Il faut cependant aller plus loin : des progrès restent à faire. Je n’énumérerai pas l’ensemble des propositions du texte en termes d’adaptabilité et de proportionnalité, mais j’insisterai sur certains points.

Il convient, en premier lieu, de renforcer la légitimité ainsi que l’importance de la CERFRES auprès des fédérations sportives, en rendant ses avis obligatoires et non plus consultatifs.

Il faut également lui laisser le temps nécessaire pour examiner les projets de règlement qui lui sont soumis et mener une analyse pertinente.

Il serait par ailleurs souhaitable que la CERFRES puisse être saisie de l’examen des projets des ligues professionnelles, qu’un système d’évaluation des normes a posteriori soit mis en place et que, plus généralement, l’ensemble des dispositions des fédérations et ligues présentant des conséquences financières et logistiques importantes pour les collectivités soient examinées par la commission.

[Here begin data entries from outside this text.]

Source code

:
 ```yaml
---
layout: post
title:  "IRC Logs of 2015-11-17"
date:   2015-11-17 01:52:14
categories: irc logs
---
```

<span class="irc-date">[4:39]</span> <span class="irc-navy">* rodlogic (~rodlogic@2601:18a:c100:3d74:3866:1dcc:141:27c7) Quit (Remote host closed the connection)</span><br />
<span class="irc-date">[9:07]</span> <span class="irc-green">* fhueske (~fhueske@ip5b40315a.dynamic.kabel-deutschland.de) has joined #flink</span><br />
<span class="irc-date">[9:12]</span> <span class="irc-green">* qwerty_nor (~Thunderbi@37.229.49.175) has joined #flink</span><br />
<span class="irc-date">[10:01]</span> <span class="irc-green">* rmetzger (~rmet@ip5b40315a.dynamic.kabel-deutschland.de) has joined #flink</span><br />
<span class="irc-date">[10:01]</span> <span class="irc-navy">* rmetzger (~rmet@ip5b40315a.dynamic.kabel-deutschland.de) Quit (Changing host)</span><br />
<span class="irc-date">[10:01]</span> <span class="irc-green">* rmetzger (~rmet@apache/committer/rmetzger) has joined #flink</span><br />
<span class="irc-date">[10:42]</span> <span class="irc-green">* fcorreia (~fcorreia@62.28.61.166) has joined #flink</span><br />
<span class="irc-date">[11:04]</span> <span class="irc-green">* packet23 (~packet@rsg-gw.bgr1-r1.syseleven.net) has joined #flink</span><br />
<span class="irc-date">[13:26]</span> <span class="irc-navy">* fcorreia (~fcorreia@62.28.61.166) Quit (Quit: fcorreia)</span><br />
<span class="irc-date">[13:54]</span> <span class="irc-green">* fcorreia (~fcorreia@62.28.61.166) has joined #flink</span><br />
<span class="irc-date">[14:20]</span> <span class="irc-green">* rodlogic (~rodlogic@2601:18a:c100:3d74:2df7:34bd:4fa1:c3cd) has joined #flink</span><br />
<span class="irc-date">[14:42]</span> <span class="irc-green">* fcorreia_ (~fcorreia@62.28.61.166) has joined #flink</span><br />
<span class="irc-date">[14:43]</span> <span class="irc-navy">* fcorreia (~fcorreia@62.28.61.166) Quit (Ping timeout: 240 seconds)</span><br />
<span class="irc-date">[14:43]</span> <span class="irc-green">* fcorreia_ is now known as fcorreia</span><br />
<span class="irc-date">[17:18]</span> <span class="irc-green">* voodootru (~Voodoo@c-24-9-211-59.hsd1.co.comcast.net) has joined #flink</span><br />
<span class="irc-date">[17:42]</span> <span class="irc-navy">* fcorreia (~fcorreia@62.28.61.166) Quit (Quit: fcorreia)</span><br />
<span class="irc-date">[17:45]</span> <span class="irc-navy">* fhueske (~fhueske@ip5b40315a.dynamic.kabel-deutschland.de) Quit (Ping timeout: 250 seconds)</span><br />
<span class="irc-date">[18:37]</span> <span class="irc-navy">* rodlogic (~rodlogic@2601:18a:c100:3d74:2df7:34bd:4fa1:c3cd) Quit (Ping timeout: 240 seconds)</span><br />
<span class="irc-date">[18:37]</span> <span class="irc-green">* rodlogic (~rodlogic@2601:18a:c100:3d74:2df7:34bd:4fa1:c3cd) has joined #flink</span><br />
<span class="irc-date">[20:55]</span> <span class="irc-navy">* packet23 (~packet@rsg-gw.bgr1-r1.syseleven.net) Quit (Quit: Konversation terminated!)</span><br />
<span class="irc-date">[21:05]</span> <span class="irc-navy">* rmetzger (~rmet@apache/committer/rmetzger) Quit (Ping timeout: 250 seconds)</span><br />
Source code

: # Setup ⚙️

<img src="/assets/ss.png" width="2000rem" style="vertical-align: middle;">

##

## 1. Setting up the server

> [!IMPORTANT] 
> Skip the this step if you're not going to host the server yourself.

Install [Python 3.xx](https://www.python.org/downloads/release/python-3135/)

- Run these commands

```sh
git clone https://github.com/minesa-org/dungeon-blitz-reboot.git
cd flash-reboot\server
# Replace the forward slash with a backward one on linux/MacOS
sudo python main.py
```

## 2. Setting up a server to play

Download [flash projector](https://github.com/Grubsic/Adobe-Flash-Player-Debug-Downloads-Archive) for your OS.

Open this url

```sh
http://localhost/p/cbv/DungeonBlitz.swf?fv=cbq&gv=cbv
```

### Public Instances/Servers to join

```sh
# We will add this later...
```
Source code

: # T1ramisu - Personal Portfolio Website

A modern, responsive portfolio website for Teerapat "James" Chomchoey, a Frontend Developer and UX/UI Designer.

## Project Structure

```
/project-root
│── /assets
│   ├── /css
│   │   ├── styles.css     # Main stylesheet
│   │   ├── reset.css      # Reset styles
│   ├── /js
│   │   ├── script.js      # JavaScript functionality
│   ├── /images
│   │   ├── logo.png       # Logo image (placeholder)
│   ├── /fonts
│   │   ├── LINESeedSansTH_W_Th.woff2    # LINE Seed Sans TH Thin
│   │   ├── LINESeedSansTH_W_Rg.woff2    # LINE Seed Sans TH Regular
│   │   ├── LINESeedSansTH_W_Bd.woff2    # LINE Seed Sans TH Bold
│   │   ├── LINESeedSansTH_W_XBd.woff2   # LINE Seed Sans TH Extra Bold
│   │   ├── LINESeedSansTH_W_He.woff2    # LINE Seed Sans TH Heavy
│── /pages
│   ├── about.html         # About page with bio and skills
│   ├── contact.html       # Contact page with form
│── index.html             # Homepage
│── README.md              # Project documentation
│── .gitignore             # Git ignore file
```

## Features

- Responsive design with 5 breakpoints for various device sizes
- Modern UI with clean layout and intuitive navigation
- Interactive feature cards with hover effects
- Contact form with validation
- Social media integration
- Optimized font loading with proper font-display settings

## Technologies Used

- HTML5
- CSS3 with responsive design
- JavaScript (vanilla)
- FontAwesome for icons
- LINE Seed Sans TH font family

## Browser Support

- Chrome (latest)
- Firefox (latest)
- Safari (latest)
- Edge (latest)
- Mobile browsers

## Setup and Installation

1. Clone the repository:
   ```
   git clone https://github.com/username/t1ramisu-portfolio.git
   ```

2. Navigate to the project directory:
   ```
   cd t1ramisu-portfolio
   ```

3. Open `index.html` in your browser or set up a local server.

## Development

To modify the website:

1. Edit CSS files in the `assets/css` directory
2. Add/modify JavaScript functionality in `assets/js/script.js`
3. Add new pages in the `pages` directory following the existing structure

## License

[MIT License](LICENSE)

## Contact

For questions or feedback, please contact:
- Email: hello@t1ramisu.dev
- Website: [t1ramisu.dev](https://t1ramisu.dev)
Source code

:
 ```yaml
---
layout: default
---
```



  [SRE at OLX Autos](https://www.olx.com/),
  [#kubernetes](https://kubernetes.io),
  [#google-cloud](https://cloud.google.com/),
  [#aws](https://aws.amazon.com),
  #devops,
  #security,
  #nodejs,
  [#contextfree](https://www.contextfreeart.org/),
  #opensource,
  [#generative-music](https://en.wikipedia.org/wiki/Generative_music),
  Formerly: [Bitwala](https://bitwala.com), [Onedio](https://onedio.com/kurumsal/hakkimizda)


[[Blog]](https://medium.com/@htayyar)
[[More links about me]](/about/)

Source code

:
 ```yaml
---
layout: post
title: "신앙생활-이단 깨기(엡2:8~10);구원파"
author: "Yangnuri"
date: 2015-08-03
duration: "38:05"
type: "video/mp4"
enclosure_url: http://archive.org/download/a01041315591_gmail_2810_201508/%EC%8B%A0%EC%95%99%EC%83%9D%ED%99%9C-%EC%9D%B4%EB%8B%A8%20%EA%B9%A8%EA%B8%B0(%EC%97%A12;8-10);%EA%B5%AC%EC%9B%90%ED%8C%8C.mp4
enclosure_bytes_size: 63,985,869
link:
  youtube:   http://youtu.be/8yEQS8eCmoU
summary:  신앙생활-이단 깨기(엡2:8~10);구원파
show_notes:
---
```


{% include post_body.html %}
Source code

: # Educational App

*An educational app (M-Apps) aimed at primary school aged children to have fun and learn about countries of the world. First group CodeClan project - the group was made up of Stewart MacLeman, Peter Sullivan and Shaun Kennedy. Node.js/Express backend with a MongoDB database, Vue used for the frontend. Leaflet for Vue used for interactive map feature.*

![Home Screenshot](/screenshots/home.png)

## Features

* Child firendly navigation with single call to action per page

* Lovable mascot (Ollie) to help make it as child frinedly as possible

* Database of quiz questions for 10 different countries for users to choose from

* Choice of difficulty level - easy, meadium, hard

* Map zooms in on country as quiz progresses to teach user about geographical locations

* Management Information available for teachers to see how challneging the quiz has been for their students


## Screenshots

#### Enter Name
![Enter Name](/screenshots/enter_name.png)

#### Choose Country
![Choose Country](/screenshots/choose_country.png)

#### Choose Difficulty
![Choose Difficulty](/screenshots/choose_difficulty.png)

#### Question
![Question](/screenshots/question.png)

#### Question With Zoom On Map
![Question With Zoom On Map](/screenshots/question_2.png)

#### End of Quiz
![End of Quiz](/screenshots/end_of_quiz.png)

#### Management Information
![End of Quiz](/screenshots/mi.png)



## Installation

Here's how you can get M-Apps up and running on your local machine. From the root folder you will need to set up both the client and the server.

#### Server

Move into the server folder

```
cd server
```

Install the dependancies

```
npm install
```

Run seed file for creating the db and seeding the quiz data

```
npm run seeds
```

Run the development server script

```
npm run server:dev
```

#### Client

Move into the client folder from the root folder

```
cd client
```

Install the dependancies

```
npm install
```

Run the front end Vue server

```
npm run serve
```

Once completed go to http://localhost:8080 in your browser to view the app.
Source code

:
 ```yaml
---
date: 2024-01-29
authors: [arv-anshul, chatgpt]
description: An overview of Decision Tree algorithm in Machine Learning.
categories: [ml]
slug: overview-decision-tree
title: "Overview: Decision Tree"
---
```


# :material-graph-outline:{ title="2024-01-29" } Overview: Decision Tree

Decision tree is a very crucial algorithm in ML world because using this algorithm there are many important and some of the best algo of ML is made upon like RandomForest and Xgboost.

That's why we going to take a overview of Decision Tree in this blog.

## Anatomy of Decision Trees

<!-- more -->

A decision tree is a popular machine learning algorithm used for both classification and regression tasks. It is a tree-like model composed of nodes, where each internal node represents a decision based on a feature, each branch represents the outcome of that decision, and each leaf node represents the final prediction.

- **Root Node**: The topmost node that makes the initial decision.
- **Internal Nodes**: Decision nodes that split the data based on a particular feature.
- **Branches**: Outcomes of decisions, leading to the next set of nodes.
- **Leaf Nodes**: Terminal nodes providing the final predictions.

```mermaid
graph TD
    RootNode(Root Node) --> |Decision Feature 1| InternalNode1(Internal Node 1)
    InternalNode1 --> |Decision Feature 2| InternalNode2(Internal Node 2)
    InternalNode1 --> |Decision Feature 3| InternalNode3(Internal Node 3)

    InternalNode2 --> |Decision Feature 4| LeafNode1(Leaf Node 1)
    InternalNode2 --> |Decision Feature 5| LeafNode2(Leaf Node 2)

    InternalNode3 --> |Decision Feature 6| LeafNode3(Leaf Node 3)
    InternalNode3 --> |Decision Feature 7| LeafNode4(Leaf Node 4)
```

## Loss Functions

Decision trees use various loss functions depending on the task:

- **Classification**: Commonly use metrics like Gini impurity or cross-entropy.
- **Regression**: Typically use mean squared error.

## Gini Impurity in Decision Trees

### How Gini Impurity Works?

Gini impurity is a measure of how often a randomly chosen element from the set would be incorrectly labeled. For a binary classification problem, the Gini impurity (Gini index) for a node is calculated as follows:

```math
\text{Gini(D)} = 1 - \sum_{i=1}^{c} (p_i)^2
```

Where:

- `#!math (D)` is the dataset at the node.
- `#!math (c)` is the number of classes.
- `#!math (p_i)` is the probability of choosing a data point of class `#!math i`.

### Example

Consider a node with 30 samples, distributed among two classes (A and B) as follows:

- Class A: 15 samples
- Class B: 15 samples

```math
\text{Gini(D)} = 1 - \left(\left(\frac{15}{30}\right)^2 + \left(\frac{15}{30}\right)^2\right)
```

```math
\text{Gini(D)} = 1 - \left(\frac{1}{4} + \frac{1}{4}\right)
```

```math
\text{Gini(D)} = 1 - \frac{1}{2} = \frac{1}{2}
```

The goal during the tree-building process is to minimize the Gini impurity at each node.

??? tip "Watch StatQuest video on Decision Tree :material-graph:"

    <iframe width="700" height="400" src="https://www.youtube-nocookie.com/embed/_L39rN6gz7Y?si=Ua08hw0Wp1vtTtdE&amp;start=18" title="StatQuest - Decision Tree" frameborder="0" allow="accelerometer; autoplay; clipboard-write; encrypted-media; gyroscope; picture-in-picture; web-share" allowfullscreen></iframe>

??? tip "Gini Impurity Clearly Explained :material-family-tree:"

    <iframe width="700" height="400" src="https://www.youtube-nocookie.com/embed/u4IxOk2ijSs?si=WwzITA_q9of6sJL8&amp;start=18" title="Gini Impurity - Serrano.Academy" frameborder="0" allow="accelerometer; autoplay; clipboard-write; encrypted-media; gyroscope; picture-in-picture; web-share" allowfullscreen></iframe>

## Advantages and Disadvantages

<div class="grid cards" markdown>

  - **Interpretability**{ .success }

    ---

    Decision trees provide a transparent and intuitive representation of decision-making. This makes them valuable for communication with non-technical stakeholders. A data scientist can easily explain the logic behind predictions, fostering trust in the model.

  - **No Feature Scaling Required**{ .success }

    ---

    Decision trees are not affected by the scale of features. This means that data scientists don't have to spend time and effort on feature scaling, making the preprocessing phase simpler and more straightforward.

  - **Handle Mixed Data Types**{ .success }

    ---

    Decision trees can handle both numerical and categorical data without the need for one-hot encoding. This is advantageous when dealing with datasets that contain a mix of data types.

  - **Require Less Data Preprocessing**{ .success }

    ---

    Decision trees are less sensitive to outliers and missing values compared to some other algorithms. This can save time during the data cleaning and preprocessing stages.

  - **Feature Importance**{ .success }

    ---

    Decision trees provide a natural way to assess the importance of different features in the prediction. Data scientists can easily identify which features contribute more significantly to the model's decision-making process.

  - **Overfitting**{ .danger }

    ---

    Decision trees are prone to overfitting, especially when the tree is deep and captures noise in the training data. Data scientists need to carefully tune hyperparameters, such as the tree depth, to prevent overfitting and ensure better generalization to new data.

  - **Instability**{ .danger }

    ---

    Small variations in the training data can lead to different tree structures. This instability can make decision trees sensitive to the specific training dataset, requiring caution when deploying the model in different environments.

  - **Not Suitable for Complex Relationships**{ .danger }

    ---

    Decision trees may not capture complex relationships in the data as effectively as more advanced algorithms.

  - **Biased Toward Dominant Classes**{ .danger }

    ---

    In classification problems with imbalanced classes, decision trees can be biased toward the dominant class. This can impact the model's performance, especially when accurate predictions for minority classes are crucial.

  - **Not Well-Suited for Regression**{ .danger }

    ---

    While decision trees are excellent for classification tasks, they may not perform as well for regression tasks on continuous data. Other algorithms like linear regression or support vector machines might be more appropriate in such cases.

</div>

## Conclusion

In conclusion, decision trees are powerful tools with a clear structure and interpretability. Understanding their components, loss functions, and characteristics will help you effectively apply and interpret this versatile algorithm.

Enfin, un constat s’impose : la CERFRES a très peu saisi le CNEN, le Conseil national d’évaluation des normes, pour faire entendre sa décision à une fédération qui irait à l’encontre de son avis. Faisons-en sorte qu’une telle possibilité devienne un réflexe.

Pour conclure, je forme le vœu que les mesures pratiques de simplification et de rationalisation préconisées par les auteurs de la proposition de résolution inspirent l’action du Gouvernement.

Gageons que notre volonté de pragmatisme – nous souhaitons que les normes édictées soient pertinentes pour la pratique du sport sans représenter une contrainte financière trop lourde pour les collectivités – trouvera un écho favorable auprès de vous, madame la ministre.

Enfin, je tiens à remercier et à féliciter les auteurs de cette proposition de résolution, nos collègues Dominique de Legge, Michel Savin et Christian Manable, pour l’excellent travail réalisé. (Applaudissements sur des travées du groupe Union Centriste, du groupe Les Républicains, du groupe du Rassemblement Démocratique et Social Européen, du groupe Les Indépendants – République et Territoires, du groupe La République En Marche et du groupe socialiste et républicain.)